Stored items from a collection
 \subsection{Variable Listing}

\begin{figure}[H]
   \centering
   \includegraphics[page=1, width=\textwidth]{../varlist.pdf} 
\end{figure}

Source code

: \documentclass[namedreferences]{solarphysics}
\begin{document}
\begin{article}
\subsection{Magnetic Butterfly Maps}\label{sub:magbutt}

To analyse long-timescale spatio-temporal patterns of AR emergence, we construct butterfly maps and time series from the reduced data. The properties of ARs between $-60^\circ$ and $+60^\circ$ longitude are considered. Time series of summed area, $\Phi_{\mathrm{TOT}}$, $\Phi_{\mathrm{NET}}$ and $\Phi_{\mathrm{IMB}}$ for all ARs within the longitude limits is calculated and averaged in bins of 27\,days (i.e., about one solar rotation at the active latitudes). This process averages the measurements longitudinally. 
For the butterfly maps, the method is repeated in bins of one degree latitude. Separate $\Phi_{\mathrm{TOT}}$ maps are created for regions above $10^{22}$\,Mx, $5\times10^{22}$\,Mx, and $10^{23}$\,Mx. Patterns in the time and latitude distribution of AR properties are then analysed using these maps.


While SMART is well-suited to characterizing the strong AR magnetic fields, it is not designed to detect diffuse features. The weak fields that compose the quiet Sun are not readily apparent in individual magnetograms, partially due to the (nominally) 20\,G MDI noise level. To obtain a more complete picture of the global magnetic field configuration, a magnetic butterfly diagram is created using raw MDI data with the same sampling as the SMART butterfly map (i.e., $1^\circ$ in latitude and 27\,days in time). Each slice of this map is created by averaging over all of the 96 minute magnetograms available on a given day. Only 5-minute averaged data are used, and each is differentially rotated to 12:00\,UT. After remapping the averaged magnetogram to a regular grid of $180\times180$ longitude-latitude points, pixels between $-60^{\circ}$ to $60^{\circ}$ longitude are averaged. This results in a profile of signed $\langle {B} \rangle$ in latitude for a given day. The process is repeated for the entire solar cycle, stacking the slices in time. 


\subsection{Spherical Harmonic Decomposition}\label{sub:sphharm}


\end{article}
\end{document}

* _TASK DETAILS_
Locate the word "label" in the records and collect each line it appears in.

* _RESPONSE TO THE EXERCISE_
\subsection{Magnetic Butterfly Maps}\label{sub:magbutt}
\subsection{Spherical Harmonic Decomposition}\label{sub:sphharm}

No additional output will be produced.